Two outstanding University of Georgia faculty members have been recognized by the Office of Service-Learning with Service-Learning Excellence Awards for 2022. These awards, presented in April during Honors Week, recognize faculty for impactful service-learning instruction, and for advancing service-learning scholarship. Since 2011, over 30 UGA faculty have received these awards.
2022 Service-Learning Teaching Excellence Award Winner:
Katherine Melcher
Associate Professor
College of Environment + Design

For over ten years, Katherine Melcher has developed and taught service-learning courses in Athens and Tifton, in three interrelated areas: design-build projects, edible landscape design, and community design projects in studio courses. Her service-learning classes have worked with community clients such as Brooklyn Cemetery, Tifton’s Future Farmstead model home, Pinewoods community, Athens-Clarke County Unified Government, Habitat for Humanity, the town of Bowman, and more. Her students report benefits including better understanding “the complexity that comes with creating a design for real world clients,” and attest to learning how to better listen to stakeholders, more deeply engage with the design process, and apply creative thinking to meet community needs. Melcher is a past recipient of the College of Environment and Design’s Teaching Excellence Award and was a Service-Learning Fellow in 2011-12.

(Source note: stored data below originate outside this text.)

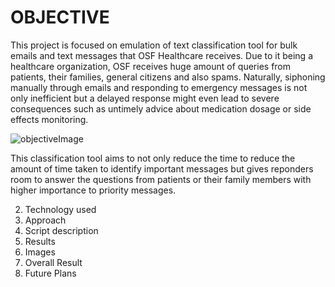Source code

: 
<H1> OBJECTIVE </H1>
  
This project is focused on emulation of text classification tool for bulk emails and text messages that OSF Healthcare receives. Due to it being a healthcare organization, OSF receives huge amount of queries from patients, their families, general citizens and also spams. Naturally, siphoning manually through emails and responding to emergency messages is not only inefficient but a delayed response might even lead to severe consequences such as untimely advice about medication dosage or side effects monitoring. 

![objectiveImage](https://github.com/user-attachments/assets/7c8ed120-eeb6-4ae2-825b-b3d008e0d6c1)

This classification tool aims to not only reduce the time to reduce the amount of time taken to identify important messages but gives reponders room to answer the questions from patients or their family members with higher importance to priority messages.



2. Technology used
3. Approach
  1. Script description
  2. Results
  3. Images
4. Overall Result
5. Future Plans
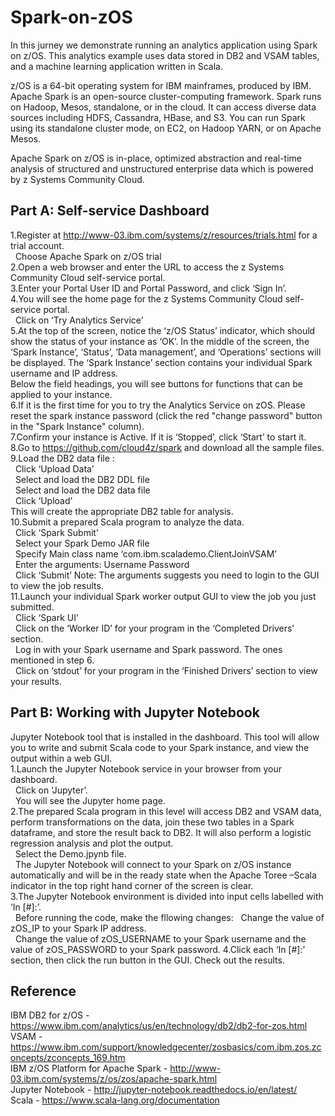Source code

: # Spark-on-zOS
In this jurney we demonstrate running an analytics application using Spark on z/OS. This analytics example uses data stored in DB2 and VSAM tables, and a machine learning application written in Scala. 

z/OS is a 64-bit operating system for IBM mainframes, produced by IBM.
Apache Spark is an open-source cluster-computing framework.
Spark runs on Hadoop, Mesos, standalone, or in the cloud. It can access diverse data sources including HDFS, Cassandra, HBase, and S3. You can run Spark using its standalone cluster mode, on EC2, on Hadoop YARN, or on Apache Mesos.

Apache Spark on z/OS is in-place, optimized abstraction and real-time analysis of structured and unstructured enterprise data which is powered by z Systems Community Cloud.

## Part A: Self-service Dashboard
1.Register at http://www-03.ibm.com/systems/z/resources/trials.html for a trial account.   
&nbsp;&nbsp;Choose Apache Spark on z/OS trial   
2.Open a web browser and enter the URL to access the z Systems Community Cloud self-service portal.   
3.Enter your Portal User ID and Portal Password, and click ‘Sign In’.  
4.You will see the home page for the z Systems Community Cloud self-service portal.  
&nbsp;&nbsp;Click on ‘Try Analytics Service’   
5.At the top of the screen, notice the ‘z/OS Status’ indicator, which should show the status of your instance as ‘OK’. In the middle of the screen, the ‘Spark Instance’, ‘Status’, ‘Data management’, and ‘Operations’ sections will be displayed. The ‘Spark Instance’ section contains your individual Spark username and IP address.   
Below the field headings, you will see buttons for functions that can be applied to your instance.   
6.If it is the first time for you to try the Analytics Service on zOS. Please reset the spark instance password (click the red "change password" button in the "Spark Instance" column).    
7.Confirm your instance is Active. If it is ‘Stopped’, click ‘Start’ to start it.   
8.Go to https://github.com/cloud4z/spark and download all the sample files.   
9.Load the DB2 data file :   
&nbsp;&nbsp;Click ‘Upload Data’    
&nbsp;&nbsp;Select and load the DB2 DDL file   
&nbsp;&nbsp;Select and load the DB2 data file   
&nbsp;&nbsp;Click ‘Upload’   
This will create the appropriate DB2 table for analysis.   
10.Submit a prepared Scala program to analyze the data.    
&nbsp;&nbsp;Click ‘Spark Submit’    
&nbsp;&nbsp;Select your Spark Demo JAR file   
&nbsp;&nbsp;Specify Main class name ‘com.ibm.scalademo.ClientJoinVSAM’   
&nbsp;&nbsp;Enter the arguments: Username Password   
&nbsp;&nbsp;Click ‘Submit’ 
Note: The arguments suggests you need to login to the GUI to view the job results.    
11.Launch your individual Spark worker output GUI to view the job you just submitted.   
&nbsp;&nbsp;Click ‘Spark UI’     
&nbsp;&nbsp;Click on the ‘Worker ID’ for your program in the ‘Completed Drivers’ section.   
&nbsp;&nbsp;Log in with your Spark username and Spark password. The ones mentioned in step 6.  
&nbsp;&nbsp;Click on ‘stdout’ for your program in the ‘Finished Drivers’ section to view your results.  
  
## Part B: Working with Jupyter Notebook
Jupyter Notebook tool that is installed in the dashboard. This tool will allow you to write and submit Scala code to your Spark instance, and view the output within a web GUI.  
1.Launch the Jupyter Notebook service in your browser from your dashboard.   
&nbsp;&nbsp;Click on ‘Jupyter’.   
&nbsp;&nbsp;You will see the Jupyter home page.      
2.The prepared Scala program in this level will access DB2 and VSAM data, perform transformations on the data, join these two tables in a Spark dataframe, and store the result back to DB2. It will also perform a logistic regression analysis and plot the output.   
&nbsp;&nbsp;Select the Demo.jpynb file.   
&nbsp;&nbsp;The Jupyter Notebook will connect to your Spark on z/OS instance automatically and will be in the ready state when the Apache Toree –Scala indicator in the top right hand corner of the screen is clear.   
3.The Jupyter Notebook environment is divided into input cells labelled with ‘In [#]:’.  
&nbsp;&nbsp;Before running the code, make the fllowing changes:
&nbsp;&nbsp;Change the value of zOS_IP to your Spark IP address.  
&nbsp;&nbsp;Change the value of zOS_USERNAME to your Spark username and the value of zOS_PASSWORD to your Spark password. 
4.Click each ‘In [#]:’ section, then click the run button in the GUI. Check out the results.

## Reference
IBM DB2 for z/OS - https://www.ibm.com/analytics/us/en/technology/db2/db2-for-zos.html   
VSAM - https://www.ibm.com/support/knowledgecenter/zosbasics/com.ibm.zos.zconcepts/zconcepts_169.htm   
IBM z/OS Platform for Apache Spark - http://www-03.ibm.com/systems/z/os/zos/apache-spark.html   
Jupyter Notebook - http://jupyter-notebook.readthedocs.io/en/latest/   
Scala - https://www.scala-lang.org/documentation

2022 Service-Learning Research Excellence Award Winner:
Gary T. Green
Professor and Assistant Dean of Academic Affairs
Warnell School of Forestry and Natural Resources

Over the past two decades, Gary T. Green has engaged his service-learning students with local, state, and national partner agencies to assess the impact of environmental education programs on participants’ perception and behavior, and to determine how park and nature center facilities and services meet the needs of their visitors. For instance, Dr. Green and his students conducted research in conjunction with three Georgia State Parks, investigating which demographic groups felt underserved, which resulted in new facilities, programs and services provided. He co-led the annual National Survey on Recreation and the Environment and the National Kids Survey, leading to better understanding of Americans’ participation, behaviors, and benefits from outdoor recreation. Green and his students have authored dozens of technical reports, peer-reviewed journal articles and outreach research articles reporting on the development and findings of their scholarship. A 2018-19 Service-Learning Fellow, Dr. Green has also been recognized with numerous awards including the 2021 Service-Learning Teaching Excellence Award, the Meigs Distinguished Teaching Professorship, and the Richard B. Russell Award for Excellence in Undergraduate Teaching.